* [AIM OF THE EXERCISE]:
Lines that contain the string "subsubsection" are the ones to list; copy all of them from the records.

START SUPPLIED INFORMATION

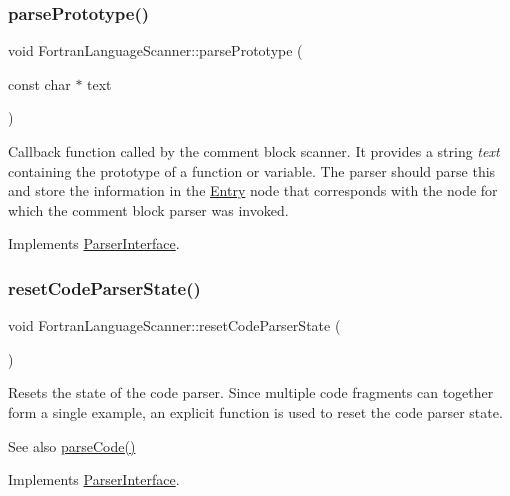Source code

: \subsubsection{\texorpdfstring{parsePrototype()}{parsePrototype()}}
{\footnotesize\ttfamily void Fortran\+Language\+Scanner\+::parse\+Prototype (\begin{DoxyParamCaption}\item[{const char $\ast$}]{text }\end{DoxyParamCaption})\hspace{0.3cm}{\ttfamily [virtual]}}

Callback function called by the comment block scanner. It provides a string {\itshape text} containing the prototype of a function or variable. The parser should parse this and store the information in the \mbox{\hyperlink{class_entry}{Entry}} node that corresponds with the node for which the comment block parser was invoked. 

Implements \mbox{\hyperlink{class_parser_interface_a5ebf0f524a296845befa22c85a4cc80b}{Parser\+Interface}}.

\mbox{\label{class_fortran_language_scanner_a431c7d79af2cd6b93081f3db7cdaf1c0}} 
\subsubsection{\texorpdfstring{resetCodeParserState()}{resetCodeParserState()}}
{\footnotesize\ttfamily void Fortran\+Language\+Scanner\+::reset\+Code\+Parser\+State (\begin{DoxyParamCaption}{ }\end{DoxyParamCaption})\hspace{0.3cm}{\ttfamily [virtual]}}

Resets the state of the code parser. Since multiple code fragments can together form a single example, an explicit function is used to reset the code parser state. \begin{DoxySeeAlso}{See also}
\mbox{\hyperlink{class_fortran_language_scanner_a76c29cd4656300093fba9179184a4a7c}{parse\+Code()}} 
\end{DoxySeeAlso}


Implements \mbox{\hyperlink{class_parser_interface_aee4fccd1865a4e8a6b9f2896811104ca}{Parser\+Interface}}.

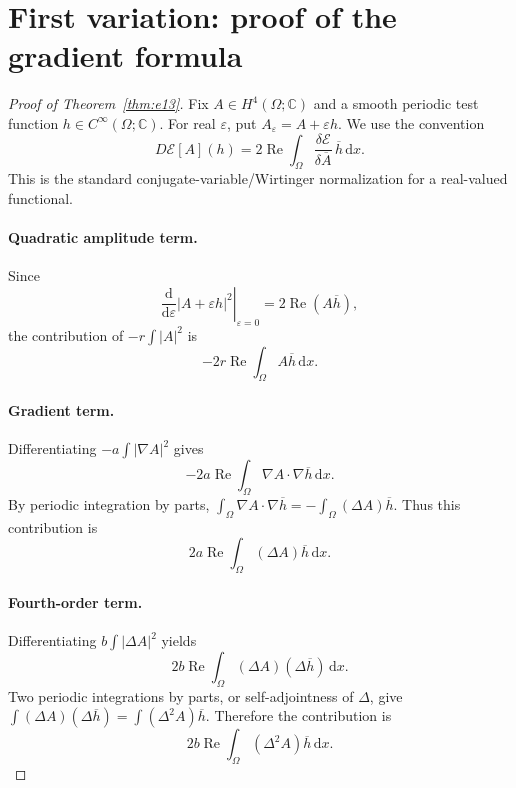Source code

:\documentclass[11pt]{article}
\newcommand{\Om}{\Omega}
\newcommand{\E}{\mathcal E}
\newcommand{\dd}{\mathrm d}
\newcommand{\Real}{\operatorname{Re}}
\begin{document}
\section{First variation: proof of the gradient formula}
\begin{proof}[Proof of Theorem~\ref{thm:e13}]
Fix $A\in H^4(\Om;\mathbb C)$ and a smooth periodic test function
$h\in C^\infty(\Om;\mathbb C)$. For real $\varepsilon$, put
$A_\varepsilon=A+\varepsilon h$. We use the convention
\begin{equation}\label{eq:variationconv}
 D\E[A](h)=2\Real\int_\Om
       \frac{\delta\E}{\delta\overline A}\,\overline h\,\dd x.
\end{equation}
This is the standard conjugate-variable/Wirtinger normalization for a
real-valued functional.

\paragraph{Quadratic amplitude term.}
Since
\[
 \left.\frac{\dd}{\dd\varepsilon}|A+\varepsilon h|^2
 \right|_{\varepsilon=0}=2\Real(A\overline h),
\]
the contribution of $-r\int|A|^2$ is
\begin{equation}\label{eq:var1}
 -2r\Real\int_\Om A\overline h\,\dd x.
\end{equation}

\paragraph{Gradient term.}
Differentiating $-a\int|\nabla A|^2$ gives
\[
 -2a\Real\int_\Om\nabla A\cdot\nabla\overline h\,\dd x.
\]
By periodic integration by parts,
$\int_\Om\nabla A\cdot\nabla\overline h
=-\int_\Om(\Delta A)\overline h$. Thus this contribution is
\begin{equation}\label{eq:var2}
 2a\Real\int_\Om(\Delta A)\overline h\,\dd x.
\end{equation}

\paragraph{Fourth-order term.}
Differentiating $b\int|\Delta A|^2$ yields
\[
 2b\Real\int_\Om(\Delta A)(\Delta\overline h)\,\dd x.
\]
Two periodic integrations by parts, or self-adjointness of $\Delta$,
give $\int(\Delta A)(\Delta\overline h)
=\int(\Delta^2 A)\overline h$. Therefore the contribution is
\begin{equation}\label{eq:var3}
 2b\Real\int_\Om(\Delta^2 A)\overline h\,\dd x.
\end{equation}


\end{proof}
\end{document}
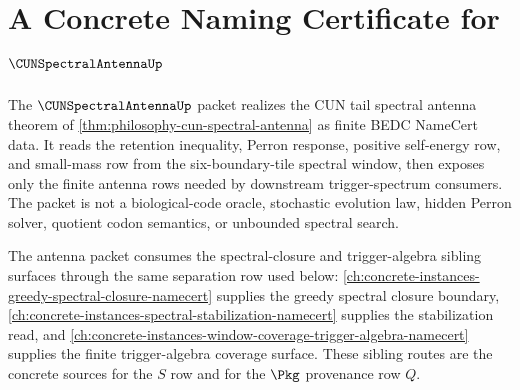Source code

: \chapter{A Concrete Naming Certificate for $\CUNSpectralAntennaUp$}
\label{ch:concrete-instances-cun-spectral-antenna-namecert}

The $\CUNSpectralAntennaUp$ packet realizes the CUN tail spectral antenna theorem of \autoref{thm:philosophy-cun-spectral-antenna} as finite BEDC NameCert data. It reads the retention inequality, Perron response, positive self-energy row, and small-mass row from the six-boundary-tile spectral window, then exposes only the finite antenna rows needed by downstream trigger-spectrum consumers. The packet is not a biological-code oracle, stochastic evolution law, hidden Perron solver, quotient codon semantics, or unbounded spectral search.

The antenna packet consumes the spectral-closure and trigger-algebra sibling surfaces through the same separation row used below: \autoref{ch:concrete-instances-greedy-spectral-closure-namecert} supplies the greedy spectral closure boundary, \autoref{ch:concrete-instances-spectral-stabilization-namecert} supplies the stabilization read, and \autoref{ch:concrete-instances-window-coverage-trigger-algebra-namecert} supplies the finite trigger-algebra coverage surface. These sibling routes are the concrete sources for the $S$ row and for the $\Pkg$ provenance row $Q$.

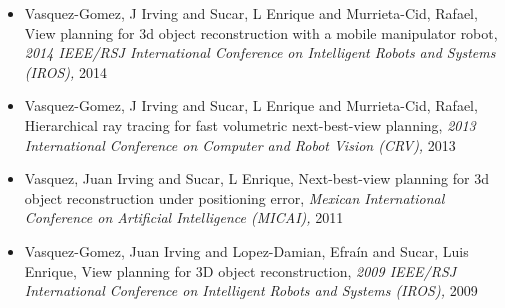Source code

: \begin{itemize}
\item Vasquez-Gomez, J Irving and Sucar, L Enrique and Murrieta-Cid, Rafael, View planning for 3d object reconstruction with a mobile manipulator robot, \textit{ 2014 IEEE/RSJ International Conference on Intelligent Robots and Systems (IROS),} 2014 
\item Vasquez-Gomez, J Irving and Sucar, L Enrique and Murrieta-Cid, Rafael, Hierarchical ray tracing for fast volumetric next-best-view planning, \textit{ 2013 International Conference on Computer and Robot Vision (CRV),} 2013 
\item Vasquez, Juan Irving and Sucar, L Enrique, Next-best-view planning for 3d object reconstruction under positioning error, \textit{ Mexican International Conference on Artificial Intelligence (MICAI),} 2011 
\item Vasquez-Gomez, Juan Irving and Lopez-Damian, Efraín and Sucar, Luis Enrique, View planning for 3D object reconstruction, \textit{ 2009 IEEE/RSJ International Conference on Intelligent Robots and Systems (IROS),} 2009 
\end{itemize} 
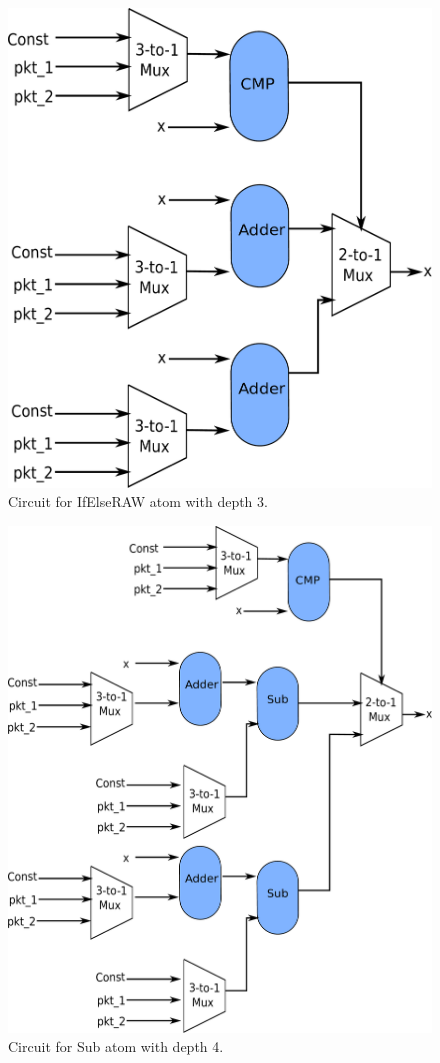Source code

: \begin{figure}[!htbp]
  \includegraphics[width=\columnwidth]{if_else.pdf}
  \caption{Circuit for IfElseRAW atom with depth 3.}
  \label{fig:ifelseraw}
\end{figure}
\begin{figure}[!htbp]
  \includegraphics[width=\columnwidth]{sub.pdf}
  \caption{Circuit for Sub atom with depth 4.}
  \label{fig:sub}
\end{figure}

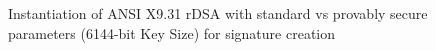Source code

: \documentclass[]{final_report}
\theoremstyle{definition}
\begin{document}
\begin{figure}[H]
    \centering %
     \caption{Instantiation of ANSI X9.31 rDSA with standard vs provably secure parameters (6144-bit Key Size) for signature creation}
    \begin{minipage}{\textwidth}
        \centering
    \end{minipage}
         \label{ansi_sign_6144bit_table}
\end{figure}
\end{document}
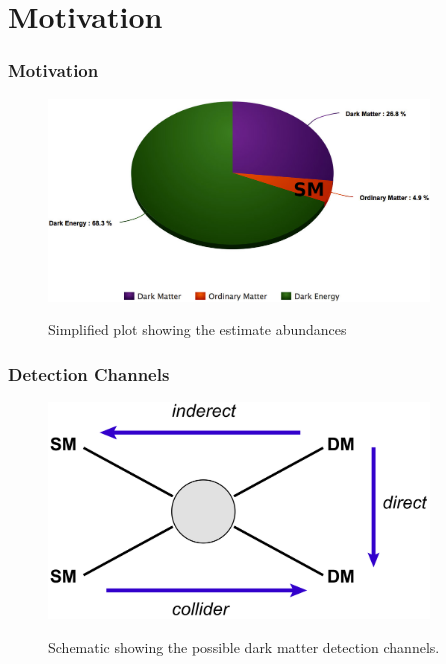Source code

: \documentclass{beamer}
\numberwithin{figure}{section}
\begin{document}


\section{Motivation}
\begin{frame}
\frametitle{Motivation}

\begin{figure}[!tbp]
	\centering
	\includegraphics[width=0.9\textwidth]{pictures/pie}\label{fig2}
	\caption{{\scriptsize Simplified plot showing the estimate abundances}}
	
\end{figure}

\end{frame}


\begin{frame}
\frametitle{Detection Channels}

\begin{figure}[!tbp]
	\centering
	\includegraphics[width=0.9\textwidth]{pictures/Schem}\label{fig1}
	\caption{{\scriptsize Schematic showing the possible dark matter detection channels.}}
	
\end{figure}

\end{frame}
\end{document}

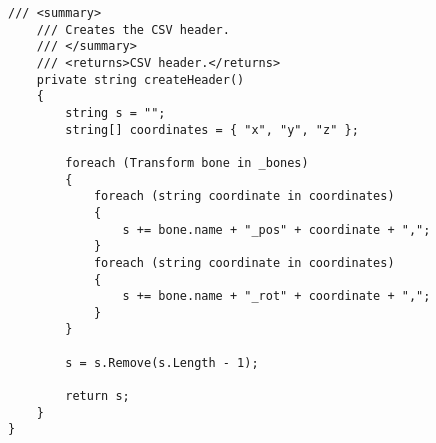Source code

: \begin{lstlisting}[style=customcsharp, caption={Código de la herramienta MixamoDumper}, label={lst:MixamoDumperCode}]
    /// <summary>
    /// Creates the CSV header.
    /// </summary>
    /// <returns>CSV header.</returns>
    private string createHeader()
    {
        string s = "";
        string[] coordinates = { "x", "y", "z" };

        foreach (Transform bone in _bones)
        {
            foreach (string coordinate in coordinates)
            {
                s += bone.name + "_pos" + coordinate + ",";
            }
            foreach (string coordinate in coordinates)
            {
                s += bone.name + "_rot" + coordinate + ",";
            }
        }

        s = s.Remove(s.Length - 1);

        return s;
    }
}
\end{lstlisting}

END SUPPLIED INFORMATION

* [RESPONSE AREA]:
: \subsubsection{\texorpdfstring{parsePrototype()}{parsePrototype()}}
\subsubsection{\texorpdfstring{resetCodeParserState()}{resetCodeParserState()}}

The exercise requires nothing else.